Still, no one else sees much choice. The talks adjourned with Seoul and the other five participants–Washington included–agreeing to meet again within two months, but setting no place or date. The White House, while publicly calling the talks a success, is quietly bracing for more bad news. Its Asia experts expect Pyongyang may proclaim itself a nuclear power on North Korea’s 55th anniversary, Sept. 9. Defense analysts in the United States and elsewhere say North Korea might mark the occasion with a missile test or possibly even a nuclear blast. But Chinese officials say Pyongyang only wants a better bargaining position. “The most important quality of a diplomat is to remain calm,” says China’s deputy foreign minister and chief negotiator, Wang Yi. “Particularly with the nuclear issue on the Korean Peninsula, we must keep calm.”

The chief U.S. negotiator, James Kelly, certainly knows that. The current crisis began last October when Kelly met with North Korean officials in Pyongyang. He accused the Northerners of having a secret uranium-enrichment program. “We’d expected the North Koreans to deny everything,” says a source familiar with the talks. Instead they left the room in confusion, only to return the next day brazenly acknowledging the program and boasting of “an even more powerful weapon.”

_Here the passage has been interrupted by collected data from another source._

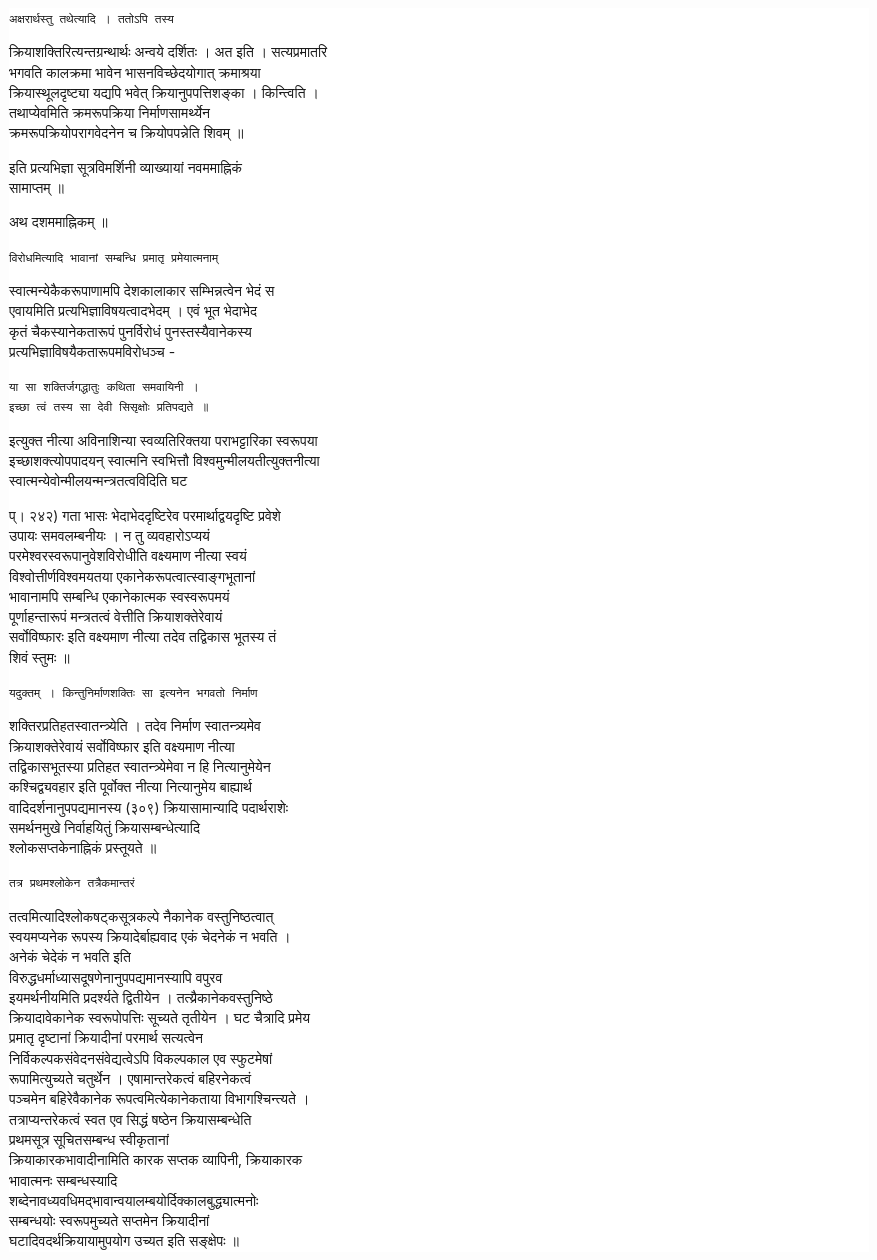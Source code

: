 	अक्षरार्थस्तु तथेत्यादि । ततोऽपि तस्य   
क्रियाशक्तिरित्यन्तग्रन्थार्थः अन्वये दर्शितः । अत इति । सत्यप्रमातरि   
भगवति कालक्रमा भावेन भासनविच्छेदयोगात् क्रमाश्रया   
क्रियास्थूलदृष्ट्या यद्यपि भवेत् क्रियानुपपत्तिशङ्का । किन्त्विति ।   
तथाप्येवमिति क्रमरूपक्रिया निर्माणसामर्थ्येन   
क्रमरूपक्रियोपरागवेदनेन च क्रियोपपन्नेति शिवम् ॥  
  
इति प्रत्यभिज्ञा सूत्रविमर्शिनी व्याख्यायां नवममाह्निकं   
सामाप्तम् ॥  
  
  
  
अथ दशममाह्निकम् ॥  
  
	विरोधमित्यादि भावानां सम्बन्धि प्रमातृ प्रमेयात्मनाम्   
स्वात्मन्येकैकरूपाणामपि देशकालाकार सम्भिन्नत्वेन भेदं स   
एवायमिति प्रत्यभिज्ञाविषयत्वादभेदम् । एवं भूत भेदाभेद   
कृतं चैकस्यानेकतारूपं पुनर्विरोधं पुनस्तस्यैवानेकस्य   
प्रत्यभिज्ञाविषयैकतारूपमविरोधञ्च -   
  
	या सा शक्तिर्जगद्धातुः कथिता समवायिनी ।  
	इच्छा त्वं तस्य सा देवी सिसृक्षोः प्रतिपद्यते ॥  
  
इत्युक्त नीत्या अविनाशिन्या स्वव्यतिरिक्तया पराभट्टारिका स्वरूपया   
इच्छाशक्त्योपपादयन् स्वात्मनि स्वभित्तौ विश्वमुन्मीलयतीत्युक्तनीत्या   
स्वात्मन्येवोन्मीलयन्मन्त्रतत्वविदिति घट   
  
प्। २४२) गता भासः भेदाभेददृष्टिरेव परमार्थाद्वयदृष्टि प्रवेशे   
उपायः समवलम्बनीयः । न तु व्यवहारोऽप्ययं   
परमेश्वरस्वरूपानुवेशविरोधीति वक्ष्यमाण नीत्या स्वयं   
विश्वोत्तीर्णविश्वमयतया एकानेकरूपत्वात्स्वाङ्गभूतानां   
भावानामपि सम्बन्धि एकानेकात्मक स्वस्वरूपमयं   
पूर्णाहन्तारूपं मन्त्रतत्वं वेत्तीति क्रियाशक्तेरेवायं   
सर्वोविष्फारः इति वक्ष्यमाण नीत्या तदेव तद्विकास भूतस्य तं   
शिवं स्तुमः ॥  
  
	यदुक्तम् । किन्तुनिर्माणशक्तिः सा इत्यनेन भगवतो निर्माण   
शक्तिरप्रतिहतस्वातन्त्र्येति । तदेव निर्माण स्वातन्त्र्यमेव   
क्रियाशक्तेरेवायं सर्वोविष्फार इति वक्ष्यमाण नीत्या   
तद्विकासभूतस्या प्रतिहत स्वातन्त्र्येमेवा न हि नित्यानुमेयेन   
कश्चिद्व्यवहार इति पूर्वोक्त नीत्या नित्यानुमेय बाह्यार्थ   
वादिदर्शनानुपपद्यमानस्य (३०९) क्रियासामान्यादि पदार्थराशेः   
समर्थनमुखे निर्वाहयितुं क्रियासम्बन्धेत्यादि   
श्लोकसप्तकेनाह्निकं प्रस्तूयते ॥  
  
	तत्र प्रथमश्लोकेन तत्रैकमान्तरं   
तत्वमित्यादिश्लोकषट्कसूत्रकल्पे नैकानेक वस्तुनिष्ठत्वात्   
स्वयमप्यनेक रूपस्य क्रियादेर्बाह्यवाद एकं चेदनेकं न भवति ।   
अनेकं चेदेकं न भवति इति   
विरुद्धधर्माध्यासदूषणेनानुपपद्यमानस्यापि वपुरव   
इयमर्थनीयमिति प्रदर्श्यते द्वितीयेन । तत्य्रैकानेकवस्तुनिष्ठे   
क्रियादावेकानेक स्वरूपोपत्तिः सूच्यते तृतीयेन । घट चैत्रादि प्रमेय   
प्रमातृ दृष्टानां क्रियादीनां परमार्थ सत्यत्वेन   
निर्विकल्पकसंवेदनसंवेद्यत्वेऽपि विकल्पकाल एव स्फुटमेषां   
रूपामित्युच्यते चतुर्थेन । एषामान्तरेकत्वं बहिरनेकत्वं   
पञ्चमेन बहिरेवैकानेक रूपत्वमित्येकानेकताया विभागश्चिन्त्यते ।   
तत्राप्यन्तरेकत्वं स्वत एव सिद्धं षष्ठेन क्रियासम्बन्धेति   
प्रथमसूत्र सूचितसम्बन्ध स्वीकृतानां   
क्रियाकारकभावादीनामिति कारक सप्तक व्यापिनी, क्रियाकारक   
भावात्मनः सम्बन्धस्यादि   
शब्देनावध्यवधिमद्भावान्वयालम्बयोर्दिक्कालबुद्ध्यात्मनोः   
सम्बन्धयोः स्वरूपमुच्यते सप्तमेन क्रियादीनां   
घटादिवदर्थक्रियायामुपयोग उच्यत इति सङ्क्षेपः ॥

The Americans went home angry and worried, thinking they had been threatened with germ-warfare agents. The North’s rhetoric and provocations quickly spiraled even further out of control. Weeks later U.S. officials concluded that the “even more powerful weapon” was only juche: Pyongyang’s decades-old policy of self-sufficiency. North Korean officials have since told U.S. acquaintances that each new threat was intended to signal Pyongyang’s desire to resume the talks. It was a massive failure to communicate.

The problem persists. The Kelly team’s cable to Washington recounting last week’s fiasco was headed digging their hole deeper. But it’s not only North Korea’s hole, and no one on either side knows how to dig a way out of it. The administration’s hawks want no less than regime change in Pyongyang. The men who control North Korea–and its nuclear program–want guarantees that Washington won’t try to push them out if they agree to disarm. Kelly gave his promise last week, but Kim ignored it. Wang did his best to laugh off the misunderstandings. “If there’s no heat, there’s no news,” he joked with reporters afterward. “Right?”